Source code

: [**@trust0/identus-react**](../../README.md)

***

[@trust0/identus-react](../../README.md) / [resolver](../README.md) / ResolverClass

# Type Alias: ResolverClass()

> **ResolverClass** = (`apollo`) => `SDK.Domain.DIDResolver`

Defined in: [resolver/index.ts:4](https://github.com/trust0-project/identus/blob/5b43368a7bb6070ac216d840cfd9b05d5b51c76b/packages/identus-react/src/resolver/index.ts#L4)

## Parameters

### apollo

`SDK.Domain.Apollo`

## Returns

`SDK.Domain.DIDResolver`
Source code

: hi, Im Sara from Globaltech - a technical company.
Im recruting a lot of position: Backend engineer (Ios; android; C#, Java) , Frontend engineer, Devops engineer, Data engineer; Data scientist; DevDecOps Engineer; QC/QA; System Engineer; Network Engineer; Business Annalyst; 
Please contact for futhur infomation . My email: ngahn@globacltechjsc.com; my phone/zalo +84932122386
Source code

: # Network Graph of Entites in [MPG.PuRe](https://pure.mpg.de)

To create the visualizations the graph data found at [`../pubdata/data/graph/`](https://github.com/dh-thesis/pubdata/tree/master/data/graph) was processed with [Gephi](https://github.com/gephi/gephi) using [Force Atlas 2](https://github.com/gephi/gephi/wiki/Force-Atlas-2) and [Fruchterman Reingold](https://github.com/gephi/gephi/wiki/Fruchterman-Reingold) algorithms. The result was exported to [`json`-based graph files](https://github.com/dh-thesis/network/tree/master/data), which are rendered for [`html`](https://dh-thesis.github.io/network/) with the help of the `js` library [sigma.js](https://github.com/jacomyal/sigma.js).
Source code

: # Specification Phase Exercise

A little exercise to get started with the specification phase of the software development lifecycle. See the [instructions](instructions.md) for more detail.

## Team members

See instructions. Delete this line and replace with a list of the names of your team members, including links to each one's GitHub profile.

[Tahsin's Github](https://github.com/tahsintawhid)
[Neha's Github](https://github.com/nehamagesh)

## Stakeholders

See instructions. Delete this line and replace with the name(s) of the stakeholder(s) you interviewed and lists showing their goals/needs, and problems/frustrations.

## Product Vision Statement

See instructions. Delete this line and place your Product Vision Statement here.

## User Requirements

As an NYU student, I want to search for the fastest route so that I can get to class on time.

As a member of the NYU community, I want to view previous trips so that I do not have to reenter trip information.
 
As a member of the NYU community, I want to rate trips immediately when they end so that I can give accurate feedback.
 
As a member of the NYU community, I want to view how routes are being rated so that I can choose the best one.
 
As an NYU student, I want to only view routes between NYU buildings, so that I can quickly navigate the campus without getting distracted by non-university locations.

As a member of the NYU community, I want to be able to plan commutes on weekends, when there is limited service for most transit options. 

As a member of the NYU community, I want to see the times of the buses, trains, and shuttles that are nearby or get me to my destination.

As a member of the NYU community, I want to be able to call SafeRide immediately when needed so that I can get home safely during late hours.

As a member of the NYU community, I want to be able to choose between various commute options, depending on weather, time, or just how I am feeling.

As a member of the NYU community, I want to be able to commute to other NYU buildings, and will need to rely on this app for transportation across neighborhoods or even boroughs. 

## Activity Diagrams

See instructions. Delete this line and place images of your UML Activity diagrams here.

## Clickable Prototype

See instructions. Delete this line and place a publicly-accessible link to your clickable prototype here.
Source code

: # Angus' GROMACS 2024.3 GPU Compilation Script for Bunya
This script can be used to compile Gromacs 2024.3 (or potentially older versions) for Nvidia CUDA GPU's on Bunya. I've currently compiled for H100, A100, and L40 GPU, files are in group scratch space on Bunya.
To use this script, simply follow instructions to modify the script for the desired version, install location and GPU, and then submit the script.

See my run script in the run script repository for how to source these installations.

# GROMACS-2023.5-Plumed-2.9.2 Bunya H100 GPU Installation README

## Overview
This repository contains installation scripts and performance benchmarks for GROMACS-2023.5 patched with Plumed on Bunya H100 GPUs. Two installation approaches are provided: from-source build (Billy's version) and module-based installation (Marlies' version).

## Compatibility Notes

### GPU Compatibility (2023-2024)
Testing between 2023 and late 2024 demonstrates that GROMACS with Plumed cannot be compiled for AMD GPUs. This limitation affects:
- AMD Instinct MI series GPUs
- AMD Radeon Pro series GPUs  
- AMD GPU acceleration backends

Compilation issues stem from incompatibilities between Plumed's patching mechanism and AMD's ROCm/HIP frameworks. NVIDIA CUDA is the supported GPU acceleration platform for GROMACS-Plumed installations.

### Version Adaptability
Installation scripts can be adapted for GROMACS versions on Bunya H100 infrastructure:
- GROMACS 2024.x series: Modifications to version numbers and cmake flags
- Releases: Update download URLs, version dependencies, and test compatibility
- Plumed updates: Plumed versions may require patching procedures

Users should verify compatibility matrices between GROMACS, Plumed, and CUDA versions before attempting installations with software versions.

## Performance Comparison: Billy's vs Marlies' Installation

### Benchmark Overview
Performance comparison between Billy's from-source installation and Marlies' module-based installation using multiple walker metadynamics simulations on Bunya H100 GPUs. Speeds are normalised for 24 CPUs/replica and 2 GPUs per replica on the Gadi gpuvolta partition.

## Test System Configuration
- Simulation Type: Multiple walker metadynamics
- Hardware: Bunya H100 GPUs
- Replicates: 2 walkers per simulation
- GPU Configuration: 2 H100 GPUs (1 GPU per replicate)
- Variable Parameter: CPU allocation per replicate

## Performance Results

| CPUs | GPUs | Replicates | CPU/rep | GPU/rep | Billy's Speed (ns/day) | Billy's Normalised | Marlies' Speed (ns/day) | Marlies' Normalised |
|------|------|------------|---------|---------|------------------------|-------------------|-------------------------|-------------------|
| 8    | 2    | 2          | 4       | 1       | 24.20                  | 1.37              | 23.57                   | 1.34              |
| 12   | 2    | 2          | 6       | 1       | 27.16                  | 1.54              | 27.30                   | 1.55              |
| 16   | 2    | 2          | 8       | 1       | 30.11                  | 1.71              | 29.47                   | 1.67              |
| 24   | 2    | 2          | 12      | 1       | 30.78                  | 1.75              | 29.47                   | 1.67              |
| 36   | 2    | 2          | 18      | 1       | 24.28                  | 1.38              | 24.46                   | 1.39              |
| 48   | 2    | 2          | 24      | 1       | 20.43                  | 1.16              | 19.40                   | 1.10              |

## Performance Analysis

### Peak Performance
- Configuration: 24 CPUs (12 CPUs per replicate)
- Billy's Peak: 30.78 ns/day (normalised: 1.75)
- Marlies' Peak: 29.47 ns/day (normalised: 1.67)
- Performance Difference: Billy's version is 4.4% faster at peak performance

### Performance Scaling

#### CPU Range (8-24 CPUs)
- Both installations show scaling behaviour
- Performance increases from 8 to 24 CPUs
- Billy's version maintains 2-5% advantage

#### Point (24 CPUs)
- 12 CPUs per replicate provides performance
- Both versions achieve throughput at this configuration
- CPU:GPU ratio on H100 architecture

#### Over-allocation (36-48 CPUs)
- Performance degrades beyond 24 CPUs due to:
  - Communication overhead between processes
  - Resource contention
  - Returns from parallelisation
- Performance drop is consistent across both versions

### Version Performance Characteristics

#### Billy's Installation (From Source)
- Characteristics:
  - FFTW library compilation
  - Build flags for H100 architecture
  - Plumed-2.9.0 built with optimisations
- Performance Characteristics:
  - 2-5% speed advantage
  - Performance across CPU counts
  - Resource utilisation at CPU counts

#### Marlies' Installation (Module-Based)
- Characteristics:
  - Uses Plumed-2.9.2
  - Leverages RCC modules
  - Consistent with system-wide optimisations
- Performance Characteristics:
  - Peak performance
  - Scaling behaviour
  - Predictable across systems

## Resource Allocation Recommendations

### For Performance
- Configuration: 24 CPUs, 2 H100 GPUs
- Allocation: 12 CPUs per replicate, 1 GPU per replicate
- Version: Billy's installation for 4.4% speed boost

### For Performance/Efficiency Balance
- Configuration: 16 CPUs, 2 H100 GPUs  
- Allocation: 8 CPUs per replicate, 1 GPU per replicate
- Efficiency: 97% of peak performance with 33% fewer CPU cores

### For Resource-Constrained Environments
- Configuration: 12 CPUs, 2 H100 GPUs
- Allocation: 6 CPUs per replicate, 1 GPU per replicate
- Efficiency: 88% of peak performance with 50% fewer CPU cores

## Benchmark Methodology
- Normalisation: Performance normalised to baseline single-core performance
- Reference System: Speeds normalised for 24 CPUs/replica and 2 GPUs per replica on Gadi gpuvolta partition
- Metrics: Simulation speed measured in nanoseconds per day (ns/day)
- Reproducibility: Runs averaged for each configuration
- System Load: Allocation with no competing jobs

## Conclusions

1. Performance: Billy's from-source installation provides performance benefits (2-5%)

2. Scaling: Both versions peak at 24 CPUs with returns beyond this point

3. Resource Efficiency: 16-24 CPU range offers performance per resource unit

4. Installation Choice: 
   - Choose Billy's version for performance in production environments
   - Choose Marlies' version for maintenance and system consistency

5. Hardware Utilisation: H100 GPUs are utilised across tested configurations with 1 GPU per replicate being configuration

-=-=-

> _WHAT IS EXPECTED_: Would you retype exactly the lines above, from the line with "This repository contains" to the line with "- Releases: Update", with both end lines kept and nothing more?

> _SOLUTION TO THIS PROBLEM_:
This repository contains installation scripts and performance benchmarks for GROMACS-2023.5 patched with Plumed on Bunya H100 GPUs. Two installation approaches are provided: from-source build (Billy's version) and module-based installation (Marlies' version).

## Compatibility Notes

### GPU Compatibility (2023-2024)
Testing between 2023 and late 2024 demonstrates that GROMACS with Plumed cannot be compiled for AMD GPUs. This limitation affects:
- AMD Instinct MI series GPUs
- AMD Radeon Pro series GPUs  
- AMD GPU acceleration backends

Compilation issues stem from incompatibilities between Plumed's patching mechanism and AMD's ROCm/HIP frameworks. NVIDIA CUDA is the supported GPU acceleration platform for GROMACS-Plumed installations.

### Version Adaptability
Installation scripts can be adapted for GROMACS versions on Bunya H100 infrastructure:
- GROMACS 2024.x series: Modifications to version numbers and cmake flags
- Releases: Update download URLs, version dependencies, and test compatibility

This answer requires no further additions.